Hurt Locker Studio Begins Requesting Canadian ISP's Subscriber Info
New submitter Nerdolicious writes "Ars Technica reports that Voltage Pictures, the studio behind the infamous Hurt Locker debacle, has requested subscriber information for thousands of TekSavvy customers in relation to alleged copyright infringements. In their official blog, TekSavvy clarifies the situation and provides further reassurance that they will not release any private customer information without a court order. They have also posted the legal documents containing both the official notice and list of films that are the subjects of the alleged infringements. However, several questions remain to be answered: will Canadian courts be amicable to these tactics after changes to copyright law were made specifically to prevent the predatory legal entanglement of Canadian citizens? Will the studio actually attempt to pursue the situation beyond the proliferation of threatening extortion letters? How would the already-clogged courts react to what amounts to denial-of-service attack on the judicial system?"

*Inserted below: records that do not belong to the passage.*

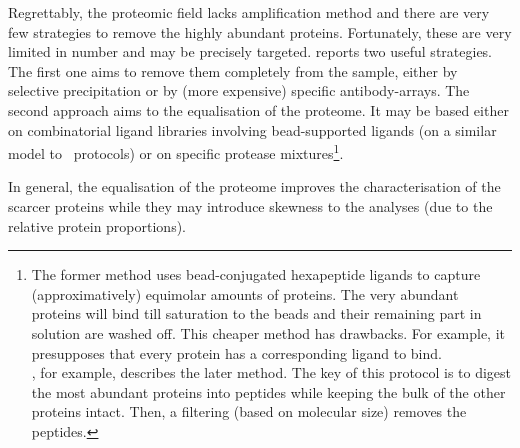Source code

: Regrettably, the proteomic field lacks amplification method and
there are very few strategies to remove the highly abundant proteins. Fortunately,
these are very limited in number and may be precisely targeted.
\cite{Zhang2014} reports two useful strategies. The first one aims to remove
them completely from the sample, either by selective
precipitation or by (more expensive) specific antibody-arrays.
The second approach aims to the equalisation of the proteome.
It may be based either on combinatorial ligand libraries involving
bead-supported ligands (on a similar model to \Rnaseq\ protocols)
or on specific protease mixtures\footnote{The former method uses bead-conjugated
hexapeptide ligands to capture (approximatively) equimolar amounts of proteins.
The very abundant proteins will bind till saturation to the beads and their
remaining part in solution are washed off. This cheaper method has drawbacks.
For example, it presupposes that every protein has a corresponding ligand to bind.
\\\cite{MichaelMentenDepletion}, for example, describes the later method. The
key of this protocol is to digest the most abundant proteins into peptides while
keeping the bulk of the other proteins intact. Then, a filtering (based on
molecular size) removes the peptides.}.

In general, the equalisation of the proteome improves the characterisation
of the scarcer proteins  while they may introduce skewness
to the analyses (due to the relative protein proportions).

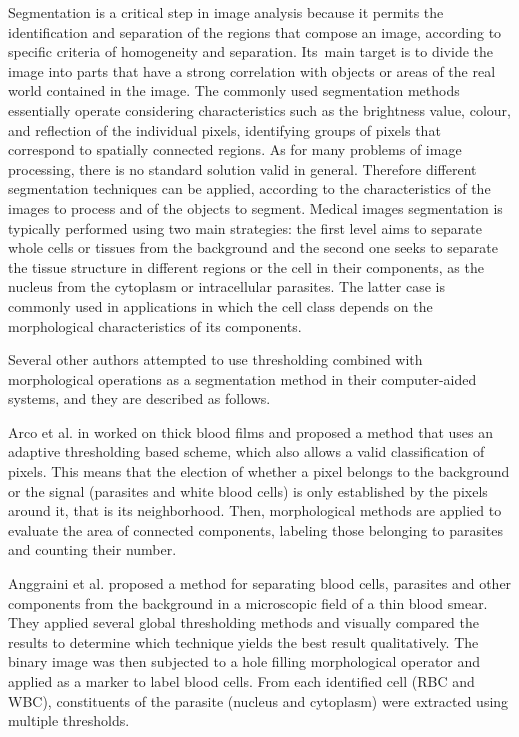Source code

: \documentclass[final,a4paper,12pt,english]{UnicaPhdThesis3}
\begin{document}
Segmentation is a critical step in image analysis because it permits the identification and separation of the regions that compose an image, according to specific criteria of homogeneity and separation. Its~main target is to divide the image into parts that have a strong correlation with objects or areas of the real world contained in the image.
The commonly used segmentation methods essentially operate considering characteristics such as the brightness value, colour, and reflection of the individual pixels, identifying groups of pixels that correspond to spatially connected regions. As for many problems of image processing, there is no standard solution valid in general. Therefore different segmentation techniques can be applied, according to the characteristics of the images to process and of the objects to segment.
Medical images segmentation is typically performed using two main strategies: the first level aims to separate whole cells or tissues from the background and the second one seeks to separate the tissue structure in different regions or the cell in their components, as the nucleus from the cytoplasm or intracellular parasites. The latter case is commonly used in applications in which the cell class depends on the morphological characteristics of its components.

Several other authors attempted to use thresholding combined with morphological operations as a segmentation method in their computer-aided systems, and they are described as follows.

Arco et al. in \cite{Arco2014} worked on thick blood films and proposed a method that uses an adaptive thresholding based scheme, which also allows a valid classification of pixels. This means that the election of whether a pixel belongs to the background or the signal (parasites and white blood cells) is only established by the pixels around it, that is its neighborhood. Then, morphological methods are applied to evaluate the area of connected components, labeling those belonging to parasites and counting their number.

Anggraini et al. \cite{Anggraini2011} proposed a method for separating blood cells, parasites and other components from the background in a microscopic field of a thin blood smear. They applied several global thresholding methods and visually compared the results to determine which technique yields the best result qualitatively. The binary image was then subjected to a hole filling morphological operator and applied as a marker to label blood cells. From each identified cell (RBC and WBC), constituents of the parasite (nucleus and cytoplasm) were extracted using multiple thresholds.
\end{document}
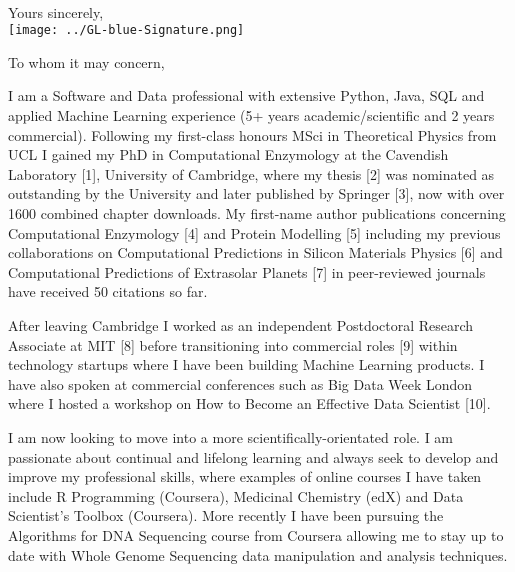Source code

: \documentclass[11pt,a4paper,sans]{moderncv}        %
\begin{document}

\clearpage
\recipient{~}{~}
\date{\vspace*{-0cm}~}
\opening{\vspace*{-3cm}~}
\closing{Yours sincerely, \\ \hspace*{-0.3cm}
\texttt{[image: ../GL-blue-Signature.png]} 
\vspace*{-1cm}
}
\makelettertitle
%
To whom it may concern,
					
I am a Software and Data professional with extensive Python, Java, SQL and applied Machine Learning experience (5+ years academic/scientific and 2 years commercial). Following my first-class honours MSci in Theoretical Physics from UCL I gained my PhD in Computational Enzymology at the Cavendish Laboratory [1], University of Cambridge, where my thesis [2] was nominated as outstanding by the University and later published by Springer [3], now with over 1600 combined chapter downloads. My first-name author publications concerning Computational Enzymology [4] and Protein Modelling [5] including my previous collaborations on Computational Predictions in Silicon Materials Physics [6] and Computational Predictions of Extrasolar Planets [7] in peer-reviewed journals have received 50 citations so far.

After leaving Cambridge I worked as an independent Postdoctoral Research Associate at MIT [8] before transitioning into commercial roles [9] within technology startups where I have been building Machine Learning products. I have also spoken at commercial conferences such as Big Data Week London where I hosted a workshop on How to Become an Effective Data Scientist [10].

I am now looking to move into a more scientifically-orientated role. I am passionate about continual and lifelong learning and always seek to develop and improve my professional skills, where examples of online courses I have taken include R Programming (Coursera), Medicinal Chemistry (edX) and Data Scientist's Toolbox (Coursera). More recently I have been pursuing the 
Algorithms for DNA Sequencing course from Coursera allowing me to stay up to date
with Whole Genome Sequencing data manipulation and analysis techniques.
\end{document}
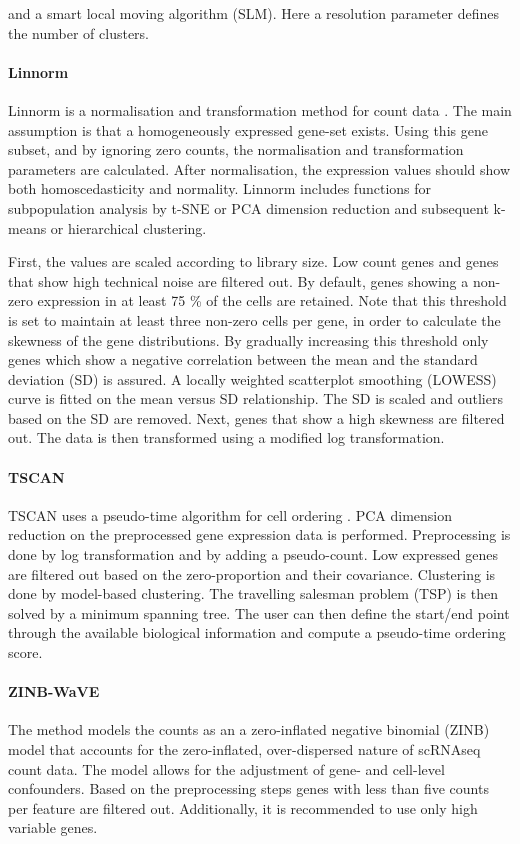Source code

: \documentclass[11pt, a4paper]{article}\usepackage[]{graphicx}\usepackage[]{color}
\begin{document}
and a smart local moving algorithm (SLM). Here a resolution parameter defines the number of clusters.
\paragraph{Linnorm }
Linnorm is a normalisation and transformation method for count data \citep{yip2017linnorm}. The main assumption is that a homogeneously expressed gene-set exists. Using this gene subset, and by ignoring zero counts, the normalisation and transformation parameters are calculated. After normalisation, the expression values should show both homoscedasticity and normality. Linnorm includes functions for subpopulation analysis by t-SNE or PCA dimension reduction and subsequent k-means or hierarchical clustering. 

First, the values are scaled according to library size. Low count genes and genes that show high technical noise are filtered out. By default, genes showing a non-zero expression in at least 75 \% of the cells are retained. Note that this threshold is set to maintain at least three non-zero cells per gene, in order to calculate the skewness of the gene distributions. By gradually increasing this threshold only genes which show a negative correlation between the mean and the standard deviation (SD) is assured. 
A locally weighted scatterplot smoothing (LOWESS) curve is fitted on the mean versus SD relationship. The SD is scaled and outliers based on the SD are removed. Next, genes that show a high skewness are filtered out. The data is then transformed using a modified log transformation.
\paragraph{TSCAN}
TSCAN uses a pseudo-time algorithm for cell ordering \citep{ji2015tscan}. PCA dimension reduction on the preprocessed gene expression data is performed. Preprocessing is done by log transformation and by adding a pseudo-count. Low expressed genes are filtered out based on the zero-proportion and their covariance. Clustering is done by model-based clustering. 
The travelling salesman problem (TSP) is then solved by a minimum spanning tree. The user can then define the start/end point through the available biological information and compute a pseudo-time ordering score. 
\paragraph{ZINB-WaVE}
The method models the counts as an a zero-inflated negative binomial (ZINB) model that accounts for the zero-inflated, over-dispersed nature of scRNAseq count data\citep{risso2017zinb}. The model allows for the adjustment of gene- and cell-level confounders. 
Based on the preprocessing steps genes with less than five counts per feature are filtered out. Additionally, it is recommended to use only high variable genes.
\newpage
\end{document}
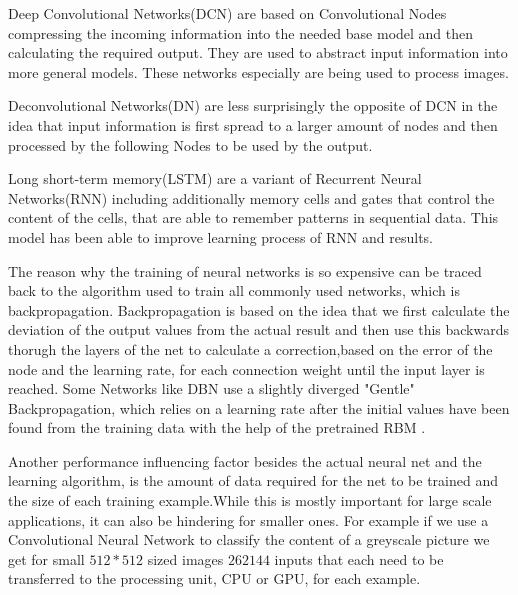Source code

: \documentclass[conference]{IEEEtran}
\begin{document}
Deep Convolutional Networks(DCN) are based on Convolutional Nodes compressing the incoming information into the needed base model and then calculating the required output.\cite{PattersonGibson17} They are used to abstract input information into more general models. These networks especially are being used to process images.

Deconvolutional Networks(DN)\cite{zeiler2014visualizing} are less surprisingly the opposite of DCN in the idea that input information is first spread to a larger amount of nodes and then processed by the following Nodes to be used by the output.

Long short-term memory(LSTM)\cite{hochreiter1997long} are a variant of Recurrent Neural Networks(RNN) including additionally memory cells and gates that control the content of the cells, that are able to remember patterns in sequential data. This model has been able to improve learning process of RNN and results.


The reason why the training of neural networks is so expensive can be traced back to the algorithm used to train all commonly used networks, which is backpropagation. Backpropagation is based on the idea that we first calculate the deviation of the output values from the actual result and then use this backwards thorugh the layers of the net to calculate a correction,based on the error of the node and the learning rate, for each connection weight until the input layer is reached\cite{riedmiller1993direct}. Some Networks like DBN use a slightly 
diverged "Gentle" Backpropagation, which relies on a learning rate after the initial values have been found from the training data with the help of the pretrained RBM \cite{PattersonGibson17}.


Another performance influencing factor besides the actual neural net and the learning algorithm, is the amount of data required for the net to be trained and the size of each training example.While this is mostly important for large scale applications, it can also be hindering for smaller ones. For example if we use a Convolutional Neural Network to classify the content of a greyscale picture we get for small $512*512$ sized images $262144$ inputs that each need to be transferred to the processing unit, CPU or GPU, for each example.
\end{document}
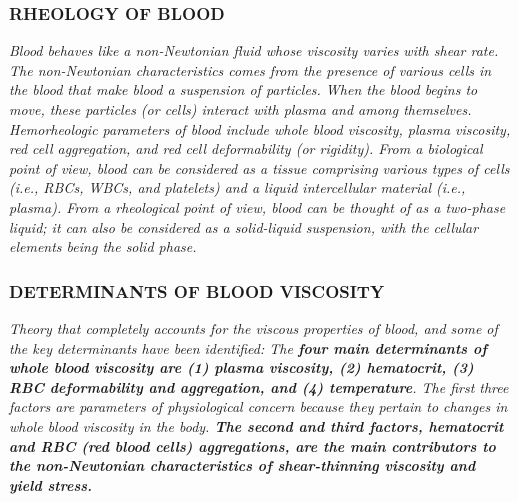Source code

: \documentclass[11pt,letterpaper]{article}
\begin{document}
\subsubsection*{RHEOLOGY OF BLOOD}

\textit{Blood behaves like a non-Newtonian fluid whose viscosity varies with shear rate. The non-Newtonian characteristics comes from the presence of various cells in the blood that make blood a suspension of particles. When the blood begins to move, these particles (or cells) interact with plasma and among themselves. Hemorheologic parameters of blood include whole blood viscosity, plasma viscosity, red cell aggregation, and red cell deformability (or rigidity). From a biological point of view, blood can be considered as a tissue comprising various types of cells (i.e., RBCs, WBCs, and platelets) and a liquid intercellular material (i.e., plasma). From a rheological point of view, blood can be thought of as a two-phase liquid; it can also be considered as a solid-liquid suspension, with the cellular elements being the solid phase.}

\subsubsection*{DETERMINANTS OF BLOOD VISCOSITY }
\textit{Theory that completely accounts for
the viscous properties of blood, and some of the key determinants have been identified: The \textbf{four main determinants of whole blood viscosity are (1) plasma viscosity, (2) hematocrit, (3) RBC deformability and aggregation, and (4) temperature}. The first three factors are parameters of physiological concern because they pertain to changes in whole blood viscosity in the body. {\color{blue}\textbf{The second and third factors, hematocrit and RBC (red blood cells) aggregations, are the main contributors to the non-Newtonian characteristics of shear-thinning viscosity and yield stress.}}}
\end{document}
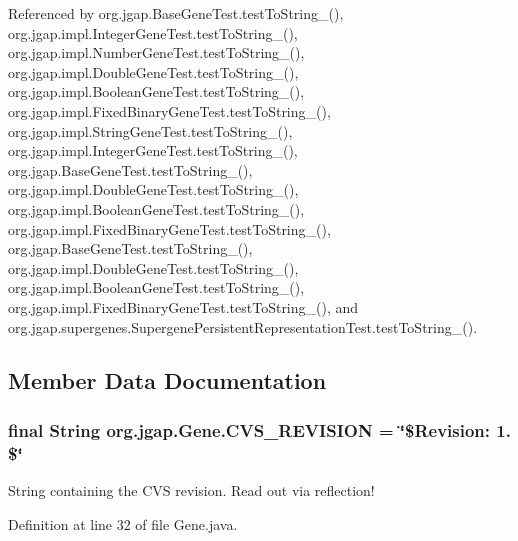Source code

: Referenced by org.\-jgap.\-Base\-Gene\-Test.\-test\-To\-String\-\_(), org.\-jgap.\-impl.\-Integer\-Gene\-Test.\-test\-To\-String\-\_(), org.\-jgap.\-impl.\-Number\-Gene\-Test.\-test\-To\-String\-\_(), org.\-jgap.\-impl.\-Double\-Gene\-Test.\-test\-To\-String\-\_(), org.\-jgap.\-impl.\-Boolean\-Gene\-Test.\-test\-To\-String\-\_(), org.\-jgap.\-impl.\-Fixed\-Binary\-Gene\-Test.\-test\-To\-String\-\_(), org.\-jgap.\-impl.\-String\-Gene\-Test.\-test\-To\-String\-\_(), org.\-jgap.\-impl.\-Integer\-Gene\-Test.\-test\-To\-String\-\_(), org.\-jgap.\-Base\-Gene\-Test.\-test\-To\-String\-\_(), org.\-jgap.\-impl.\-Double\-Gene\-Test.\-test\-To\-String\-\_(), org.\-jgap.\-impl.\-Boolean\-Gene\-Test.\-test\-To\-String\-\_(), org.\-jgap.\-impl.\-Fixed\-Binary\-Gene\-Test.\-test\-To\-String\-\_(), org.\-jgap.\-Base\-Gene\-Test.\-test\-To\-String\-\_(), org.\-jgap.\-impl.\-Double\-Gene\-Test.\-test\-To\-String\-\_(), org.\-jgap.\-impl.\-Boolean\-Gene\-Test.\-test\-To\-String\-\_(), org.\-jgap.\-impl.\-Fixed\-Binary\-Gene\-Test.\-test\-To\-String\-\_(), and org.\-jgap.\-supergenes.\-Supergene\-Persistent\-Representation\-Test.\-test\-To\-String\-\_().



\subsection{Member Data Documentation}
\hypertarget{interfaceorg_1_1jgap_1_1_gene_a771652182ee68c96d4107eee7692fee2}{
\subsubsection[{C\-V\-S\-\_\-\-R\-E\-V\-I\-S\-I\-O\-N}]{\setlength{\rightskip}{0pt plus 5cm}final String org.\-jgap.\-Gene.\-C\-V\-S\-\_\-\-R\-E\-V\-I\-S\-I\-O\-N = \char`\"{}\$Revision\-: 1. \$\char`\"{}\hspace{0.3cm}{\ttfamily [static]}}}\label{interfaceorg_1_1jgap_1_1_gene_a771652182ee68c96d4107eee7692fee2}
String containing the C\-V\-S revision. Read out via reflection! 

Definition at line 32 of file Gene.\-java.


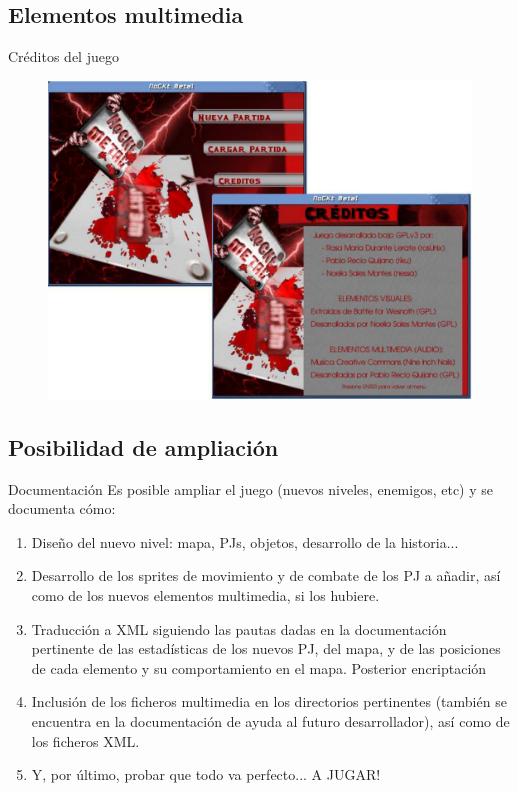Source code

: \documentclass[9pt,xcolor=svgnames]{beamer}
\begin{document}
   \subsection{Elementos multimedia}

   \begin{frame}{Créditos del juego}
   \transdissolve

    \begin{figure}[t]
     \centering
     \includegraphics[scale=0.3]{./Imagenes/creditos.pdf}
    \end{figure}
   \end{frame}



  \subsection{Posibilidad de ampliación}


   \begin{frame}{Documentación}
    Es posible ampliar el juego (nuevos niveles, enemigos, etc) y se
    documenta cómo:

    \begin{enumerate}
     \item Diseño del nuevo nivel: mapa, PJs, objetos, desarrollo de la
	   historia...
     \item Desarrollo de los sprites de movimiento y de combate de los
	   PJ a añadir, así como de los nuevos elementos multimedia, si
	   los hubiere.
     \item Traducción a XML siguiendo las pautas dadas en la
	   documentación pertinente de las estadísticas de los nuevos
	   PJ, del mapa, y de las posiciones de cada elemento y su
	   comportamiento en el mapa. Posterior encriptación
     \item Inclusión de los ficheros multimedia en los directorios
	   pertinentes (también se encuentra en la documentación de
	   ayuda al futuro desarrollador), así como de los ficheros XML.
     \item Y, por último, probar que todo va perfecto... A JUGAR!
    \end{enumerate}
   \end{frame}
\end{document}
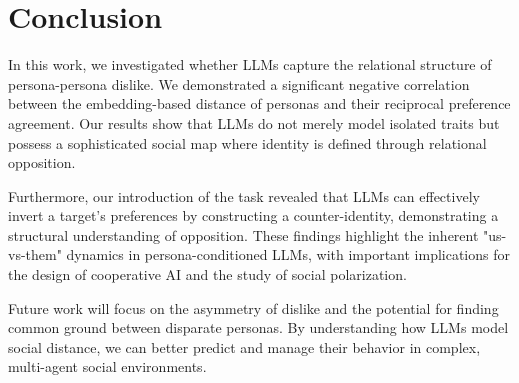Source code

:\section{Conclusion}

In this work, we investigated whether LLMs capture the relational structure of persona-persona dislike. We demonstrated a significant negative correlation between the embedding-based distance of personas and their reciprocal preference agreement. Our results show that LLMs do not merely model isolated traits but possess a sophisticated social map where identity is defined through relational opposition. 

Furthermore, our introduction of the \schismogenesis task revealed that LLMs can effectively invert a target's preferences by constructing a counter-identity, demonstrating a structural understanding of opposition. These findings highlight the inherent "us-vs-them" dynamics in persona-conditioned LLMs, with important implications for the design of cooperative AI and the study of social polarization.

Future work will focus on the asymmetry of dislike and the potential for finding common ground between disparate personas. By understanding how LLMs model social distance, we can better predict and manage their behavior in complex, multi-agent social environments.
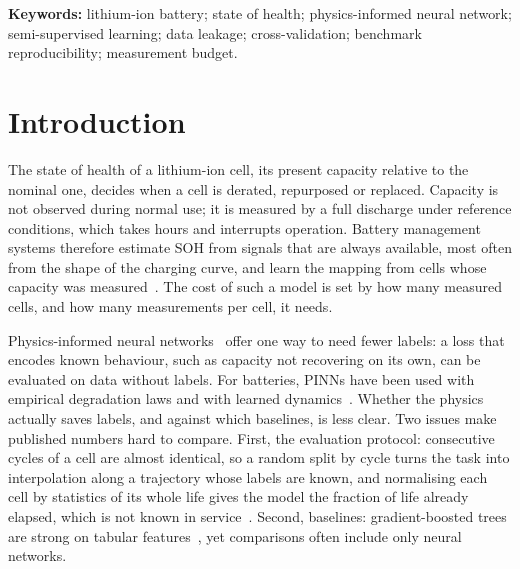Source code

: \documentclass[11pt,a4paper]{article}
\begin{document}
\noindent\textbf{Keywords:} lithium-ion battery; state of health; physics-informed neural network; semi-supervised
learning; data leakage; cross-validation; benchmark reproducibility; measurement budget.

\section{Introduction}

The state of health of a lithium-ion cell, its present capacity relative to the nominal one, decides when a cell is
derated, repurposed or replaced. Capacity is not observed during normal use; it is measured by a full discharge under
reference conditions, which takes hours and interrupts operation. Battery management systems therefore estimate SOH
from signals that are always available, most often from the shape of the charging curve, and learn the mapping from
cells whose capacity was measured~\citep{roman2021,hu2020joule,sulzer2021}. The cost of such a model is set by how many
measured cells, and how many measurements per cell, it needs.

Physics-informed neural networks~\citep{raissi2019,karniadakis2021} offer one way to need fewer labels: a loss that
encodes known behaviour, such as capacity not recovering on its own, can be evaluated on data without labels. For
batteries, PINNs have been used with empirical degradation laws and with learned dynamics~\citep{wang2024,wen2023,navidi2024}.
Whether the physics actually saves labels, and against which baselines, is less clear. Two issues make published
numbers hard to compare. First, the evaluation protocol: consecutive cycles of a cell are almost identical, so a random
split by cycle turns the task into interpolation along a trajectory whose labels are known, and normalising each cell
by statistics of its whole life gives the model the fraction of life already elapsed, which is not known in
service~\citep{kapoor2023}. Second, baselines: gradient-boosted trees are strong on tabular features~\citep{grinsztajn2022},
yet comparisons often include only neural networks.
\end{document}
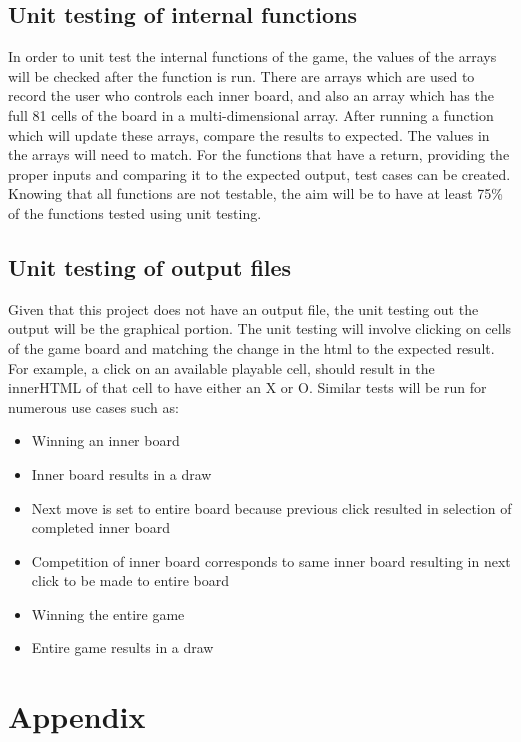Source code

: \documentclass[12pt, titlepage]{article}
\begin{document}
\subsection{Unit testing of internal functions}
In order to unit test the internal functions of the game, the values of the
arrays will be checked after the function is run. There are arrays which are
used to record the user who controls each inner board, and also an array which
has the full 81 cells of the board in a multi-dimensional array. After running
a function which will update these arrays, compare the results to expected.
The values in the arrays will need to match. For the functions that have a
return, providing the proper inputs and comparing it to the expected output,
test cases can be created. Knowing that all functions are not testable, the
aim will be to have at least 75\% of the functions tested using unit testing.
\subsection{Unit testing of output files}		
Given that this project does not have an output file, the unit testing out the
output will be the graphical portion. The unit testing will involve clicking
on cells of the game board and matching the change in the html to the expected
result. For example, a click on an available playable cell, should result in
the innerHTML of that cell to have either an X or O. Similar tests will be run
for numerous use cases such as:
\begin{itemize}
\item
Winning an inner board
\item
Inner board results in a draw
\item
Next move is set to entire board because previous click resulted in selection
of completed inner board
\item
Competition of inner board corresponds to same inner board resulting in next
click to be made to entire board
\item
Winning the entire game
\item
Entire game results in a draw
\end{itemize}




\newpage

\section{Appendix}
\end{document}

When Canada was reforming it's copyright laws it got a specific commitment from the movie industry that they were not interested in mass john-doe lawsuits against consumers. The copyright law was reformed to reflect that. Maximum penalty for _all_ infringements is as much as $5K or as little as $100 and judges are instructed by the law to keep the penalty proportionate to the damages and to consider the hardship of the penalty against the defendant.
Now here we are, the movie studio have proven themselves to be bald-faced liars and are going after consumers in mass john-doe lawsuits.
My hope is that Canadians don't allow themselves to be bullied by these copyright trolls and each and every one of them takes the matter to court. Further, my hope, wish, and desire is that the judges that see these cases see the movie industry for the liars that they are and punish them by awarding the minimum $100 fines.